Tuesday, February 15, 2011

I Know I Posted Once Already Today...

but can we just talk about the term "liberal elitism?" Where in the FUCK did that come from?

Helloooo, Republicans, when you look at the top 2% of America's wealth, are you seeing a lot of Democrats or other social-justice inclined folk at the top?

NO. YOU DON'T.

You see a lot of cracker-ass white menfolk who get off on controlling most of America's wealth and treading all over women, especially those of color and of lower-income.

FUCK. YOU.

Pennyroyal Tea

Goddamnit, dude.

I've gone through fifteen-odd years of therapy, and not once, once, during that time did anyone stop and think, gee, maybe this girl's got a case of the PTSDs.

-_-

I'll grant that it's a relatively new diagnosis (not disorder, cause I'm sure it's been around for a very long time), but STILL. And I'm even mad at myself a little, for not recognizing that my symptoms so closely align with it.

I think that's why I never ended up doing psychology as a second major...apparently, professors of Abnormal Psych make a point of saying that students should not diagnose themselves because they probably don't have said disorders.

Well, I do.

I finally, FINALLY seen a psychiatrist to get on mood stabilizers, but the whole experience was jarring--it was at a different office than the website online told me, and the office would not PICK UP THEIR GODDAMN PHONE, and the lady at the place I went to that was the wrong place was rude, condescending, and all-around unfeeling. Betch.

So I sat in my car babbling and crying to myself, desperately trying to get a hold of SOMEONE, but everyone in the world wouldn't answer their phone. And honestly, this kind of thing could happen to anyone, but my mental and emotional states are so precarious that the littlest thing is generally the worst thing that has ever happened EVER. And it's frustrating, because I know I come off as melodramatic, but the way I feel and experience things is so goddamn visceral, and that thing in your brain that tells you not to overreact to things is virtually nonexistent in mine.

The psychiatrist man, who I really loved because he seemed like he was definitely a part of 60s counterculture, prescribed me an anti-psychotic. Which made my brain go O.o because I have never considered myself to be psychotic, just excessively unwell. But then he was all, no, it's cool, it's a dumb name, it just means that it will slow your thinking (in a good way) and help stabilize your moods and sleep.

To which I was all, okay.

Problem is that these types of medications take up to two months to kick in. So I says, "Bro, I can't wait that long."

And he says, "Cool, we'll give you this thing that's effective super fast, and then taper you off to the thing that isn't fast but more effective." And then I was irritated that he didn't give me ritalin.
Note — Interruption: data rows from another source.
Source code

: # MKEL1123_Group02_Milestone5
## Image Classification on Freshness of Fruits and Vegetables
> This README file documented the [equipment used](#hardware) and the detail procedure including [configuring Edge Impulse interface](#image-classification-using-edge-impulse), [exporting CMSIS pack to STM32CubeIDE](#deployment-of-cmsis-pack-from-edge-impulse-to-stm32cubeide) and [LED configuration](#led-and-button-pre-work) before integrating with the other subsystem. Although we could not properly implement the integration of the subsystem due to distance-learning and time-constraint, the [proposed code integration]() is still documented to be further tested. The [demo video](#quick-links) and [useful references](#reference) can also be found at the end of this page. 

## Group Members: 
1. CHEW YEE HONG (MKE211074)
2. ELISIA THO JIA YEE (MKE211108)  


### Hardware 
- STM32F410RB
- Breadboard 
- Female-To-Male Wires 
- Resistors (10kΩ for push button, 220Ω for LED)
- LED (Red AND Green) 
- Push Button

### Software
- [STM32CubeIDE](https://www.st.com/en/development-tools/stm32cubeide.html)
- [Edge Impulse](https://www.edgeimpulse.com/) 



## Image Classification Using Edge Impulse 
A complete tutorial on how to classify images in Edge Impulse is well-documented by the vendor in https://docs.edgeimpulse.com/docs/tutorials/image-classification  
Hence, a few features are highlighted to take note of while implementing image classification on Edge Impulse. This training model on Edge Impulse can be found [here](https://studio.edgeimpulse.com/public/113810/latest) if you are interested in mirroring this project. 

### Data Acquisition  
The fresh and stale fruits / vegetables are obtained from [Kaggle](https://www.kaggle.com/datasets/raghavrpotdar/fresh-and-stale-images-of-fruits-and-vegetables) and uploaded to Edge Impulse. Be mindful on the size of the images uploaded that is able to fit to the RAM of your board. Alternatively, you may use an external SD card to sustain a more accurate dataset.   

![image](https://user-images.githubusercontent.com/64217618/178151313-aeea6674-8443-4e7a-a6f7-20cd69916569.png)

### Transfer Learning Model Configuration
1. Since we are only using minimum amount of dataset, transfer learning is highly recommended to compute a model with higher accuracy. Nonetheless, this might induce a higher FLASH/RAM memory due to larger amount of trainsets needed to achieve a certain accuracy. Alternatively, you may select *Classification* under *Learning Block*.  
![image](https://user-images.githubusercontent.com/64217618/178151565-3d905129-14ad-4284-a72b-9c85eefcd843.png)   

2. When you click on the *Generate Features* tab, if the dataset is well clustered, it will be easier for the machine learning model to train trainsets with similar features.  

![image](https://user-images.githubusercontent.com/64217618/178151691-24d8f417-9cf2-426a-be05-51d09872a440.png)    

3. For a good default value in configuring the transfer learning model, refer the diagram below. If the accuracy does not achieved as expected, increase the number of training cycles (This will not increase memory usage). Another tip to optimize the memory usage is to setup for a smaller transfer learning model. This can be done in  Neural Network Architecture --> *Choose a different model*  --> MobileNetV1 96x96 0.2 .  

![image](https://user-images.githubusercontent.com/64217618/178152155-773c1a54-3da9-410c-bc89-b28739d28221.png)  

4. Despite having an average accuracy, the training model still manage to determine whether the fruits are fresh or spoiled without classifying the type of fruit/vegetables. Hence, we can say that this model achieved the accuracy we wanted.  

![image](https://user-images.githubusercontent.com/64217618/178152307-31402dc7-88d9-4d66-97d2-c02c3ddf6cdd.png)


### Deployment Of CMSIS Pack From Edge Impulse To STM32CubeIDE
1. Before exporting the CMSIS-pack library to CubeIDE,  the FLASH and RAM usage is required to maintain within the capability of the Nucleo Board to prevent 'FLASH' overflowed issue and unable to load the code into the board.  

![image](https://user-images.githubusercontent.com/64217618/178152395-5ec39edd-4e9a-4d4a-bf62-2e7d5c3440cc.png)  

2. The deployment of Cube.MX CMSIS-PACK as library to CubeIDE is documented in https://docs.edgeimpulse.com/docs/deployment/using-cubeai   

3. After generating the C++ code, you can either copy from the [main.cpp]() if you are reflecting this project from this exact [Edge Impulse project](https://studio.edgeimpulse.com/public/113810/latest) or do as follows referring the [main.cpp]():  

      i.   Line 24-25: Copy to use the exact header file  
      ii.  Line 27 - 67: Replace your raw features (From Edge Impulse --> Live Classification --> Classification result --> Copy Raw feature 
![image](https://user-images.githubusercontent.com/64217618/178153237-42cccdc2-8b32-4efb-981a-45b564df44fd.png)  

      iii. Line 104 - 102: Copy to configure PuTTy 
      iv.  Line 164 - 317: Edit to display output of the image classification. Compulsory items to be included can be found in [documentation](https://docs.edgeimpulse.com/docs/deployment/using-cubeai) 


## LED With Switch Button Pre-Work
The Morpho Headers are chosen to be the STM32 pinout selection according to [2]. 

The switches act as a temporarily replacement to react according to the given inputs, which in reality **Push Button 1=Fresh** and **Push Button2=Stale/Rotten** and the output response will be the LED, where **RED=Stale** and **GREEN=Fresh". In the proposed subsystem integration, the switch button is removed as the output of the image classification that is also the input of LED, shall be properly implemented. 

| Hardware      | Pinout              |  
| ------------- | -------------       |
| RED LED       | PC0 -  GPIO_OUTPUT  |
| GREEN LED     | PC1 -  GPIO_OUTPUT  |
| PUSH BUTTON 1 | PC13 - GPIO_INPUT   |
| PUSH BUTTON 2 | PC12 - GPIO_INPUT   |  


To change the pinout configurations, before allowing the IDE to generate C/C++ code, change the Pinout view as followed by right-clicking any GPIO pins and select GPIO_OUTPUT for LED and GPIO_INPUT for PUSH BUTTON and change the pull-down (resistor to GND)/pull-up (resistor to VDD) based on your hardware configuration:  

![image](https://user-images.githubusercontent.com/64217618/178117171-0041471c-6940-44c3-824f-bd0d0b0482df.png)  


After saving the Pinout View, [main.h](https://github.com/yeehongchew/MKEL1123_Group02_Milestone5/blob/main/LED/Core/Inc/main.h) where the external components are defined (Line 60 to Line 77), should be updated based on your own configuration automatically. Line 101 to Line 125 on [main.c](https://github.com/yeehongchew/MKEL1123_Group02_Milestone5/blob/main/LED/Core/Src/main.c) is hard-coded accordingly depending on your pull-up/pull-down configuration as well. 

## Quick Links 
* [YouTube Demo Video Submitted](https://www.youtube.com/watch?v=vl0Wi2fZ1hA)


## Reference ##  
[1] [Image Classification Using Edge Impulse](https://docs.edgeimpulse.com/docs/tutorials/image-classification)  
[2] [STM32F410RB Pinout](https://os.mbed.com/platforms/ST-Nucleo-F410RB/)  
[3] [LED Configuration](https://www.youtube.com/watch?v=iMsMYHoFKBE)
So right now I am spacey as hell, tired for no reason, grumpy, headachey and nauseated, but I'm hoping that all this will magically go away within a week. Getting chemically balanced is something that I've always aspired to, which is an odd thing to say, let alone aspire to, but when you've got the family history I do, just barely scraping by the normal scale is ballin' as shit.

I read back through this and I think it mostly doesn't make sense. And I used the weirdest phrases. -_-

Saturday, February 5, 2011

CapitalismSMASH v. Kitten Poster Staring Contest



It's a frustrated thing, this disease, this disorder, because at any given moment I'm at one of two extremes. I can do either ALL the things, or nothing at all. There are days when I can singlehandedly dismantle capitalism, de-institutionalize religion, outlaw patriarchy, read Foucault's "History of Madness" as a backdrop for my comp and run a triathalon; there are also days where my mind and body are so crippled from exhaustion that anything beyond lying in bed and staring at a kitten poster is physically impossible.

Yet there are times of in-between too, times when I am neither crippled nor extraodinary, just average, run-of-the-mill, normal--by my standards, at least. These are the moments I cherish the most, the mundane and everyday. They are also the most hurtful, I think. Hurtful? Painful, I guess, is a better way to describe it. Because I know it will go away and I will be extreme again, I will do everything or nothing, and I will not be a normal girl anymore.

I will be me again.

I will be mad.

And the madness will take its proverbial toll.